It is a system of 4 objects in unison, one identical acceleration.

dawn_pingpong
yeah okay, but how to do the question? Can give me a head start? Thanks!

azizlwl
The static friction force created by small mass m on top of the right side will pull both itself and the 2 blocks behind it.
As a body of 4 blocks there is only one the accelerations value.

dawn_pingpong
sorry, I don't really get what you mean, please elaborate... So for the small mass on the right, f value must be (m+M)f?

Gold Member
If the blocks are all to move with the same acceleration then the small mass $m$ relative to the large mass $M$ must be stationary.
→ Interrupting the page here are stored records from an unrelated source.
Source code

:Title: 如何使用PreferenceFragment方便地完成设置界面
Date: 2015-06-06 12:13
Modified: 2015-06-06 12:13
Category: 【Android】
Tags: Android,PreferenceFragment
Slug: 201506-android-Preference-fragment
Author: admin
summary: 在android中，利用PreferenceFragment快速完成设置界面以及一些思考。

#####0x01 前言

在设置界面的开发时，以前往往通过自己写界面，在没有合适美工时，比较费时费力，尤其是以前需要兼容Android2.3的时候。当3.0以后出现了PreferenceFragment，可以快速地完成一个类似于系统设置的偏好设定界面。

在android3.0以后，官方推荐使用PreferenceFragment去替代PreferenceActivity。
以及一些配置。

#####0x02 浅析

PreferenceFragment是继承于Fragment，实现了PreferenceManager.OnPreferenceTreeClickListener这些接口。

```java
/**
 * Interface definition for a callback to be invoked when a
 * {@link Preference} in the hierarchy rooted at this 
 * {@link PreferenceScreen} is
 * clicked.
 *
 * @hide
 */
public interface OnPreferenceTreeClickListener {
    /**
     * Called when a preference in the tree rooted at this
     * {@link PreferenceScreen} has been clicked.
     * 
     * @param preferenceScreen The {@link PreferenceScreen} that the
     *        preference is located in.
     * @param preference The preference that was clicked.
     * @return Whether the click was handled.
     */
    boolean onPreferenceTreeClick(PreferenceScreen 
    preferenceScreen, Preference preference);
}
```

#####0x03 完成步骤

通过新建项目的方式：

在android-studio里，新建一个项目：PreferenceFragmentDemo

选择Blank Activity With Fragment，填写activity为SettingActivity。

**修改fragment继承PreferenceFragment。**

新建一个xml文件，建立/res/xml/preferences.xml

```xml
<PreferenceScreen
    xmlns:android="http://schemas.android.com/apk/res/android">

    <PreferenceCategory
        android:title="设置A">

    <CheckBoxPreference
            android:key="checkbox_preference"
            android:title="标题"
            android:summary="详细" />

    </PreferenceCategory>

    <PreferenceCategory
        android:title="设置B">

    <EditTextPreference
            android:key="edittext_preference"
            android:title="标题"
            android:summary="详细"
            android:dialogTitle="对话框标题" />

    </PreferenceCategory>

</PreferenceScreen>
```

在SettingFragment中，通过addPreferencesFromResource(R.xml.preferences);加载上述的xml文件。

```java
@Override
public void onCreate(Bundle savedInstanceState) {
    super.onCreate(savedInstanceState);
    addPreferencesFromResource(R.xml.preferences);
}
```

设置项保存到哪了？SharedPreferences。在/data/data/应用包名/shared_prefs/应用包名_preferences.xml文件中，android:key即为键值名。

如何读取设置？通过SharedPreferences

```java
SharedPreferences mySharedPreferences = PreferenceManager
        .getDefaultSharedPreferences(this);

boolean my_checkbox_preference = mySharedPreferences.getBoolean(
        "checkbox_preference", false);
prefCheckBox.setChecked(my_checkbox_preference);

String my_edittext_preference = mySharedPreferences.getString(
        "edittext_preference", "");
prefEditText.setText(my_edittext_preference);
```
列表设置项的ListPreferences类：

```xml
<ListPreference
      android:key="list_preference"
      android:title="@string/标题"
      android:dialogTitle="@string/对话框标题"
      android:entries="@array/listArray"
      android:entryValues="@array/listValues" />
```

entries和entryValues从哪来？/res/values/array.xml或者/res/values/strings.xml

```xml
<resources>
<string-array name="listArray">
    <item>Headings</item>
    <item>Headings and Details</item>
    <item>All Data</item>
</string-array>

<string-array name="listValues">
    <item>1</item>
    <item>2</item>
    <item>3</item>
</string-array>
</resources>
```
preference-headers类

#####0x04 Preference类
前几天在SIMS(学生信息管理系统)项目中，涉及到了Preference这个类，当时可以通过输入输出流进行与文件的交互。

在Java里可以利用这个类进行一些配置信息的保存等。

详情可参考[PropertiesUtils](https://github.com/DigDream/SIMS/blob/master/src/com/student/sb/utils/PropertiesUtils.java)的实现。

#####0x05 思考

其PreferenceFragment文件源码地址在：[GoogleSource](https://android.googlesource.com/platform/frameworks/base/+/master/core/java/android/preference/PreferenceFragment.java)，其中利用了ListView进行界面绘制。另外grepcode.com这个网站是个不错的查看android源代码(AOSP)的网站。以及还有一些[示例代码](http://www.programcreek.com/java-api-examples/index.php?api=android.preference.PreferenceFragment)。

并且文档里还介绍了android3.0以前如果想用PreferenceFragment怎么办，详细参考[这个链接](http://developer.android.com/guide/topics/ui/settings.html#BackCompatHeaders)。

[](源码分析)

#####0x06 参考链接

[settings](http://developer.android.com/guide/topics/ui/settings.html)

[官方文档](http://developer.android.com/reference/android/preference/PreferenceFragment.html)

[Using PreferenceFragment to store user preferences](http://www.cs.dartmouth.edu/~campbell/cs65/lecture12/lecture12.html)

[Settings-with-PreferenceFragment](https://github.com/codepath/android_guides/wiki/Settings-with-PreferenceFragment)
I suggest drawing a free body diagram for the $m, M$ system, being careful to get the direction of the frictional force correct.

kushan
Net external force applied on a system always equals to total mass of system into its acceleration .

azizlwl
F=2(M+m)a ...(1)
fs=(2m+M)a ...(2)

dawn_pingpong
Okay, I think I know...

So the whole thing F=2(M+m)a ...(1) (as stated by azizlwl)
the greatest friction is between the blocks on the left, so fs=(2m+M)a ...(2) (thanks azizlwl!), because the bottom block on the right need not be considered. So F/fs=2(M+m)/(2m+M), and F=2(M+m)f/(2m+M)

Then for the 2nd part, F=2(M+m)a ...(1) still,
then f is only for the block M on the right, thus f=Ma,
by the same reasoning, F=2(M+m)f/M.

Yay thanks guys! Any tips for force analysis (and consider which few objects as a system?)